* **Task brief**
Once you find the line containing "Different degrees of" in the data below, copy it and each following line exactly, up to and including the line containing "The scientific explanation", and nothing else.

<<<<

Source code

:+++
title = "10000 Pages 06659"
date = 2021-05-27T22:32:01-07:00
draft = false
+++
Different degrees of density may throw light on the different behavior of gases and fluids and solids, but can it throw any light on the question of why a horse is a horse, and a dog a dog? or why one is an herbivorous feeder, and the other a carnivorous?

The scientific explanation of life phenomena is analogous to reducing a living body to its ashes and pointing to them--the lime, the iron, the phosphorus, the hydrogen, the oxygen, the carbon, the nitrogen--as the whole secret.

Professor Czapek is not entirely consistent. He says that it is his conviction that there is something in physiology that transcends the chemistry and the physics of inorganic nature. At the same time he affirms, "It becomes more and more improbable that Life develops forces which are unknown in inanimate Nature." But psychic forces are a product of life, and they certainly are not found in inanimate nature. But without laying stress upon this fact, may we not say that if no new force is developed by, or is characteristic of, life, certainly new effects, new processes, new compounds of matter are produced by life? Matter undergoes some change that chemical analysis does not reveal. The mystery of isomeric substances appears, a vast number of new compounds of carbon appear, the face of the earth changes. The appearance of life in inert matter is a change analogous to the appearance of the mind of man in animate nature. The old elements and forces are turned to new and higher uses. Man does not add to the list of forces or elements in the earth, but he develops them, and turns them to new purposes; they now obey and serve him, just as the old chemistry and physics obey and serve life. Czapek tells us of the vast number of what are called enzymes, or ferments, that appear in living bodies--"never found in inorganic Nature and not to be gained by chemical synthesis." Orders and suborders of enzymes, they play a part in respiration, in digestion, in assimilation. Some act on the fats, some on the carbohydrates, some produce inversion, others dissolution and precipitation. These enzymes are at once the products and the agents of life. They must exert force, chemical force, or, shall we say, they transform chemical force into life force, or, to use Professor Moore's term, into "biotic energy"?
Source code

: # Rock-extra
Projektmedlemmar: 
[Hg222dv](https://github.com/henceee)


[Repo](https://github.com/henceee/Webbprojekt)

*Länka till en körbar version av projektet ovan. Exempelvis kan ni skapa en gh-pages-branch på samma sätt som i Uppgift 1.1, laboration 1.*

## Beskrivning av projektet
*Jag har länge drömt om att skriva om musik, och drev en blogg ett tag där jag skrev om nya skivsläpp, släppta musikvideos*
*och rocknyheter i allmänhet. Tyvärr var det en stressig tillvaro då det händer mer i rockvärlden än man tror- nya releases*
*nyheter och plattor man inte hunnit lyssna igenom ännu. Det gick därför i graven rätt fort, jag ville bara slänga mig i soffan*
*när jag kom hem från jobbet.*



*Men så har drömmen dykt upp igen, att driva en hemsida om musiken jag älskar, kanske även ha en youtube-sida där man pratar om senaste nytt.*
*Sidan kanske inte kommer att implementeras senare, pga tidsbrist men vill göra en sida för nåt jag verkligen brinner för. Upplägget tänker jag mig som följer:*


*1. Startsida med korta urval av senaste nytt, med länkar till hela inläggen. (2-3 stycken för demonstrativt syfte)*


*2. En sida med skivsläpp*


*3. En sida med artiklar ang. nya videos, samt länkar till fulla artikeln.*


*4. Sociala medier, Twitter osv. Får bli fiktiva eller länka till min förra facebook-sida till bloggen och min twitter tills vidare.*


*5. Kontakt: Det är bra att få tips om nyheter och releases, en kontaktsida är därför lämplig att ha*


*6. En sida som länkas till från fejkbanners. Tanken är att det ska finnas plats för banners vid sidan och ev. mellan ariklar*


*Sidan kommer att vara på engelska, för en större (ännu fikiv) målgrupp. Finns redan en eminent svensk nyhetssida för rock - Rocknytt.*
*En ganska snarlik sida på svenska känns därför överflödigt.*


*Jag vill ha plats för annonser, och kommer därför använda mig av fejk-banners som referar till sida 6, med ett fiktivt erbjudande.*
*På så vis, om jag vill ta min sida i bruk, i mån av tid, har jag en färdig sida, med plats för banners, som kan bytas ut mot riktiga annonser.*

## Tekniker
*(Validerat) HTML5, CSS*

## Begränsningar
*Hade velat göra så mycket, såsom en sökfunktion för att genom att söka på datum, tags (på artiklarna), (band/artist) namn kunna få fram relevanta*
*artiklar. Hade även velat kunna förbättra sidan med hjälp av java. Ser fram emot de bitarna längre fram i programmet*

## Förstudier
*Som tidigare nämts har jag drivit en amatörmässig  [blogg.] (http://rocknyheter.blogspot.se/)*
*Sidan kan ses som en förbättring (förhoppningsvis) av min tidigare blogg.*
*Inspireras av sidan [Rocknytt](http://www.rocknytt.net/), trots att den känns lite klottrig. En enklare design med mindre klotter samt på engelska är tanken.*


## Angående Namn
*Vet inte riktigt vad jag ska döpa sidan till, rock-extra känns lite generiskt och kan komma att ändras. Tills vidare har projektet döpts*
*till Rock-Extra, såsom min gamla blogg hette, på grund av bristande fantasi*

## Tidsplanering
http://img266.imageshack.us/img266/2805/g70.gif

>>>>

* **Your response**
Different degrees of density may throw light on the different behavior of gases and fluids and solids, but can it throw any light on the question of why a horse is a horse, and a dog a dog? or why one is an herbivorous feeder, and the other a carnivorous?

The scientific explanation of life phenomena is analogous to reducing a living body to its ashes and pointing to them--the lime, the iron, the phosphorus, the hydrogen, the oxygen, the carbon, the nitrogen--as the whole secret.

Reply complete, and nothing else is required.